First " When pat was as old as Chris is now". So at that time pat age is 18.
Second "Pat is twice as old as Chris" So at that time Chris age is 9, then only his age is 18.
Now pat age is 24..so the difference of years is 6.
So Chris age + 6 = 15...
But your answer is 18...
How you got it? can you explain.....
Suresh,
i guess you have misinterpreted that sentence.. i will make it little easier for you.
"Pat is twice as old as Chris was" => Pat(now)= (24/2)= chris(some years before).. This sentence is little tricky.If you understand this sentence correctly.. you can have 2 possibilities..
lets say for ex:- pat can be younger or older to chris.."Pat is twice as old as Chris was" because..
if some years before chris was 6 pat is now 12..=> but they have given another point that pat is 24.. that indicates that pat is older to chris.. so.. calculating accordingly as i have in my previous answer.... taking the value of Pat.. i found the answer...
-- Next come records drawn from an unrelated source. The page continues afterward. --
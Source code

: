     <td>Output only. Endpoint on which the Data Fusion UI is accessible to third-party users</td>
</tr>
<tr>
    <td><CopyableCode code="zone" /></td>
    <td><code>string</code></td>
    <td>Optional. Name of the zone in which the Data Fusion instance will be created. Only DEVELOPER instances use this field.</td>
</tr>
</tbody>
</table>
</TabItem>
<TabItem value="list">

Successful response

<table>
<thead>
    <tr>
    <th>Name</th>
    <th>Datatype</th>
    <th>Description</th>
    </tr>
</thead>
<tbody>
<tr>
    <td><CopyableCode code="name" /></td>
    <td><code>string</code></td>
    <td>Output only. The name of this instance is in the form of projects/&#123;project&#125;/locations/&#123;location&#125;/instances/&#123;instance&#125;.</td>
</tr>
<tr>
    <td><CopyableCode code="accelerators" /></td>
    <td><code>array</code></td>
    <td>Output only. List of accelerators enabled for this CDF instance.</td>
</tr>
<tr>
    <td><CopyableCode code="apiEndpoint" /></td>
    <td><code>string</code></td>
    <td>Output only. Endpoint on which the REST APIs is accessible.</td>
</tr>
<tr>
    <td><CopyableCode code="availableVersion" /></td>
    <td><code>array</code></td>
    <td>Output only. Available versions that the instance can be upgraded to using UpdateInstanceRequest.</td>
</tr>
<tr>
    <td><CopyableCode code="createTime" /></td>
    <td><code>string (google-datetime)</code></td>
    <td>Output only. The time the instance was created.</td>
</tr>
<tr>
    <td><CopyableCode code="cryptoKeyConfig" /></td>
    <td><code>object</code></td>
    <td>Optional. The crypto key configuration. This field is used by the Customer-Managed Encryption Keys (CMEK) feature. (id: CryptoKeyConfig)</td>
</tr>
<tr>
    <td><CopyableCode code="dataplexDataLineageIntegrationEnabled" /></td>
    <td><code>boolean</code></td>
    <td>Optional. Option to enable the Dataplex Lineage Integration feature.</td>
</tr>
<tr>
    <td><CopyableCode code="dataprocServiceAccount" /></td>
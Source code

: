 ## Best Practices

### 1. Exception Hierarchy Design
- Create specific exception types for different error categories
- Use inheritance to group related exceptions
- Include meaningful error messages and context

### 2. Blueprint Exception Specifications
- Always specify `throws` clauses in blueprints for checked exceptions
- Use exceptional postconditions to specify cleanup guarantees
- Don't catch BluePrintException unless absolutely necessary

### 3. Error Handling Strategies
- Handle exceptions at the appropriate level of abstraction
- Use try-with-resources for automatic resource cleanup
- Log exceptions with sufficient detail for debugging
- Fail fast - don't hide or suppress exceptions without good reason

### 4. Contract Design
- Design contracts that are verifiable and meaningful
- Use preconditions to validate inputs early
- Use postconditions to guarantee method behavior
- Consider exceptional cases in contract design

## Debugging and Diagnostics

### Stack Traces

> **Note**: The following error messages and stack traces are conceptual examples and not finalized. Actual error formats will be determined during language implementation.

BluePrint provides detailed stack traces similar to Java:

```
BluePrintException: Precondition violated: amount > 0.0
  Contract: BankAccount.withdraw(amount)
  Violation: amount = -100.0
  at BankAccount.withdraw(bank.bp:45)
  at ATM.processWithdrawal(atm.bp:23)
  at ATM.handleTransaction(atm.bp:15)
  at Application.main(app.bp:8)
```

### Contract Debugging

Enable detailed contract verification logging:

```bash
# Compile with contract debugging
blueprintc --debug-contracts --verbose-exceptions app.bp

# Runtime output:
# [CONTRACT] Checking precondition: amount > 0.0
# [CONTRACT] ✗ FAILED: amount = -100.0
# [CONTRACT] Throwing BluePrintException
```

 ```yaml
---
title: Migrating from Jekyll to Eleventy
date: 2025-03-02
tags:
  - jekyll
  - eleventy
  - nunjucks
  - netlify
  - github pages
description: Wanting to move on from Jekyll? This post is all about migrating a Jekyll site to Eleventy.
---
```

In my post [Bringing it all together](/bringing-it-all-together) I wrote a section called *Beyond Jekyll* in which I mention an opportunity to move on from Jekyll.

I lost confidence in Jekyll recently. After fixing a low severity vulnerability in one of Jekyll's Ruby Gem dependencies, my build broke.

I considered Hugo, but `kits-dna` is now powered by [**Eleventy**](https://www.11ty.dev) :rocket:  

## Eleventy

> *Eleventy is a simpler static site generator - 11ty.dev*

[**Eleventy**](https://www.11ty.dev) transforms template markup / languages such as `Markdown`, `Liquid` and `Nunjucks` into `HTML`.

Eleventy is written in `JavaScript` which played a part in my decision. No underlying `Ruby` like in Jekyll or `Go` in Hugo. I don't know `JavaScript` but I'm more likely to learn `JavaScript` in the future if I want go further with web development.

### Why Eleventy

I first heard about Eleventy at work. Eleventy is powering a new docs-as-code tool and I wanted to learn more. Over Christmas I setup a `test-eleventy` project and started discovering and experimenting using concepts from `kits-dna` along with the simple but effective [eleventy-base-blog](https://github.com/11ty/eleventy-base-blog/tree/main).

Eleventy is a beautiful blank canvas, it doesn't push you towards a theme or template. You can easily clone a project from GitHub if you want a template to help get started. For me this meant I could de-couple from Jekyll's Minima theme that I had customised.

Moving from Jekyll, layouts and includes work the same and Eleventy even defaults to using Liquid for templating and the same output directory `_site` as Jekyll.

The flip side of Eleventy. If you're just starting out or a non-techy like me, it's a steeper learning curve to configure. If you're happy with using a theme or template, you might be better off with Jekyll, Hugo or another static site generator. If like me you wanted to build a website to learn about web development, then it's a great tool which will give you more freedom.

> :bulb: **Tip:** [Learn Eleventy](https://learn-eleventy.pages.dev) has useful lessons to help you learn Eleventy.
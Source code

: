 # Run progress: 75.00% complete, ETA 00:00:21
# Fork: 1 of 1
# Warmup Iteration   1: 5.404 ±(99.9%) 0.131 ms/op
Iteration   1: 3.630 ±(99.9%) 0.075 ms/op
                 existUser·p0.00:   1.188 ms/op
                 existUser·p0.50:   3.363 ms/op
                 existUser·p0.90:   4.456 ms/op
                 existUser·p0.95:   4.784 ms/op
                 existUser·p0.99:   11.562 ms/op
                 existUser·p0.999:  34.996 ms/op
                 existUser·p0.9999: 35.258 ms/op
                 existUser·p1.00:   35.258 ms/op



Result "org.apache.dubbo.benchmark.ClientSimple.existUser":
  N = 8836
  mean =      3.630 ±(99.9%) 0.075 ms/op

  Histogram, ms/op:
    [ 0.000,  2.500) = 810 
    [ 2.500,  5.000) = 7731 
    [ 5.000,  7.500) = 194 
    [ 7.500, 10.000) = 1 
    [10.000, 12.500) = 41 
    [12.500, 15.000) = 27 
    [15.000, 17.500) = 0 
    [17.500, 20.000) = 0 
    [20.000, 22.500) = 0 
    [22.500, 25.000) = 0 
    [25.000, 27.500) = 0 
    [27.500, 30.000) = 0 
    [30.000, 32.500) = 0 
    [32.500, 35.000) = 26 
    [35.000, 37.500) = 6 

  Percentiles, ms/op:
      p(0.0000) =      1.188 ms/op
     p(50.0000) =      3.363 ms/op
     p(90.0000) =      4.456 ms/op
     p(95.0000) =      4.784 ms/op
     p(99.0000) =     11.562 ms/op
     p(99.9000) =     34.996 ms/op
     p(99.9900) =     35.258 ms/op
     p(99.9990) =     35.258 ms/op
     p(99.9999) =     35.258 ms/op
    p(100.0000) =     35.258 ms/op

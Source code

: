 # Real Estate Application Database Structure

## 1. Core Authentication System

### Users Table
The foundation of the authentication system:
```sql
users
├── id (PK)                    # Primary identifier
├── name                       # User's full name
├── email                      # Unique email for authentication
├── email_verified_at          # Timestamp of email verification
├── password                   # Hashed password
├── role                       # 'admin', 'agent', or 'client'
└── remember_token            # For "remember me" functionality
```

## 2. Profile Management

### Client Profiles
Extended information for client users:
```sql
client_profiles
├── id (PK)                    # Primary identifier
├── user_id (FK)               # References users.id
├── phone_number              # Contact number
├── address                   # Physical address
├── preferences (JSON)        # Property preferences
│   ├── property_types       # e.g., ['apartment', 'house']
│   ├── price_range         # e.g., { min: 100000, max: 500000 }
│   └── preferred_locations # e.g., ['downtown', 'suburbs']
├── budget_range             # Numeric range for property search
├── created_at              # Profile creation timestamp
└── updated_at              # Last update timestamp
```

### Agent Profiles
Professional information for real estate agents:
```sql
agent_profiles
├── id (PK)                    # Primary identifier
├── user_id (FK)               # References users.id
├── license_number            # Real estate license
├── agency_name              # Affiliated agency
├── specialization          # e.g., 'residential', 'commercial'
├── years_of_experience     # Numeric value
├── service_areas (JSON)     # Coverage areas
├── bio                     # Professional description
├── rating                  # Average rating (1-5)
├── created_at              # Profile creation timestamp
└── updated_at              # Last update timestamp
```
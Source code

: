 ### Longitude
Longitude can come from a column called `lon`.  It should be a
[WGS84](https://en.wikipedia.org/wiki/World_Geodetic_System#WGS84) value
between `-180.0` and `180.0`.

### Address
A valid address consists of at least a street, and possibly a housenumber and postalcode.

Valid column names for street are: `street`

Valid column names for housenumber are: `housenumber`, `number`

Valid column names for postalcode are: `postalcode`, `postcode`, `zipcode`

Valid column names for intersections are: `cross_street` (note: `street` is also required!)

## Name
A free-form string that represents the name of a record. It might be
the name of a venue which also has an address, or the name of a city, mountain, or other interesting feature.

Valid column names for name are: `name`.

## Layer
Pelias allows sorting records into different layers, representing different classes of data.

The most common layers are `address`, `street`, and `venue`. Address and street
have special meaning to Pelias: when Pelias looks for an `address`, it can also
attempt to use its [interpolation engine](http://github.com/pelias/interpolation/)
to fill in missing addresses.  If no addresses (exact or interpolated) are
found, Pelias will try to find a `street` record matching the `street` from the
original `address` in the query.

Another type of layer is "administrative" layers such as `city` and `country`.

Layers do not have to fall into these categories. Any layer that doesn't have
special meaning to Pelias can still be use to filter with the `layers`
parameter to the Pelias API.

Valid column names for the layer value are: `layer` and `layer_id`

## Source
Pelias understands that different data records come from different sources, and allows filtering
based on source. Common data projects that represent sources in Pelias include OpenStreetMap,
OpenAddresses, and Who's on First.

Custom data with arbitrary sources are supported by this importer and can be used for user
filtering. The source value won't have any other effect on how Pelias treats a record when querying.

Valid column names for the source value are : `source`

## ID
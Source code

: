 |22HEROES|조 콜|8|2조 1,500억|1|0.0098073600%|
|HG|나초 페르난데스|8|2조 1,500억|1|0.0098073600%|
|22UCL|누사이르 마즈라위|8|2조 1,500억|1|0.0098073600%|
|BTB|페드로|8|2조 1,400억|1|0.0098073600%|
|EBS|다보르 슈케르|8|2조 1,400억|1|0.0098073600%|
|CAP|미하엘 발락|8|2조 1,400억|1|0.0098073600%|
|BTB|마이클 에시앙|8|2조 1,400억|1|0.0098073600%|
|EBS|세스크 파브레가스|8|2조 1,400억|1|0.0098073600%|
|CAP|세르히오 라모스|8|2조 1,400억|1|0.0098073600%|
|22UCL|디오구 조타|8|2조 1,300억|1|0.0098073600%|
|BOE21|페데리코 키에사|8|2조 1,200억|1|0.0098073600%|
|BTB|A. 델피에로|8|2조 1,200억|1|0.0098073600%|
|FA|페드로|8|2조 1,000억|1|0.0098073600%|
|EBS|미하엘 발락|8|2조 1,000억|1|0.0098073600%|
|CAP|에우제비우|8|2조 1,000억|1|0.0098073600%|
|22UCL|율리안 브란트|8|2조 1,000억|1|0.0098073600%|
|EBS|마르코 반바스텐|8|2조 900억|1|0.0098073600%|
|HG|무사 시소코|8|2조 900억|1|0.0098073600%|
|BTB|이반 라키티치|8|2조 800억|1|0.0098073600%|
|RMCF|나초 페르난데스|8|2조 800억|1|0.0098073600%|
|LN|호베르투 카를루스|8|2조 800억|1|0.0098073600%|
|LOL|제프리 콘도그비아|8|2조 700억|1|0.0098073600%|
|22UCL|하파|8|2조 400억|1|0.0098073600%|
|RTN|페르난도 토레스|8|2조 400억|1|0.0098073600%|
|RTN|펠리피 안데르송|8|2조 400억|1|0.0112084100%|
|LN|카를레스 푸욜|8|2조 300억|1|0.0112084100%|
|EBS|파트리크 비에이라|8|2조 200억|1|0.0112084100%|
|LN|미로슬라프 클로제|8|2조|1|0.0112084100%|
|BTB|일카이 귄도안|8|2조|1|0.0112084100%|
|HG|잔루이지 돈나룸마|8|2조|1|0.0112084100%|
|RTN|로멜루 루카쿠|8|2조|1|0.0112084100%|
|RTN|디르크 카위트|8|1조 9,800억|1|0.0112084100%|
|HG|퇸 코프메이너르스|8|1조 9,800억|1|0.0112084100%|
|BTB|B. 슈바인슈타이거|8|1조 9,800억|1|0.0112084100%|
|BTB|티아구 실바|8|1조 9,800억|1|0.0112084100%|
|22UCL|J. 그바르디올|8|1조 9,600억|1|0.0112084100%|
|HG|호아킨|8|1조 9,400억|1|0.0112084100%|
ok but we have another line
1. Pat is twice as old as Chris was
2.when Pat was as old as Chris is now
u exlpained for 1st only . what about second it confuses to me .
tell about 2nd one
It looks like you people still have confusion in this problem. The following statement is a tricky one,
Pat is twice as old as Chris was when Pat was as old as Chris is now
let us assume that Pat's current age is P and Crish age is C and difference between P and C is D. As per the above statement,
age of Crish when Pat's age was C is half of the current age of Pat (that is P). When Pat's age was C Crish age was C - D (since difference between their age is D)
i-e) P = 2 ( C - D)
and P = C + D
Let Present ages be
Pat = P ; Chris = C
No years we are talking in past = 'x'
Previous Ages
Pat = P - x ; Chris = C - x;
Pat is twice as (P) as old as Chris WAS (c-x)
hence
P= 2(C-x)
when Pat was(P-x) as old as Chris is now(C)
hence
P-x = C
Solving,
x=6
Let present age of Chris=x
We know present age of Pat=24
Earlier Age t yrs earlier Present Age
Chris=x-t Chris=x
Pat=x Pat=24
Pat is twice as old as Chris was
when Pat was as old as Chris is now.
So,
24=2(x-t)…………………….(1)
x+t=24…………………………(2)
solving these simultaneously we get, x=18
Wat everyone(including me in my 1st attempt) were doing, were solving this question:- Pat was twice as old as Chris was
when Pat was as old as Chris is now.
Check out the words in red carefully.
I hope this may help those, who r still nt clear.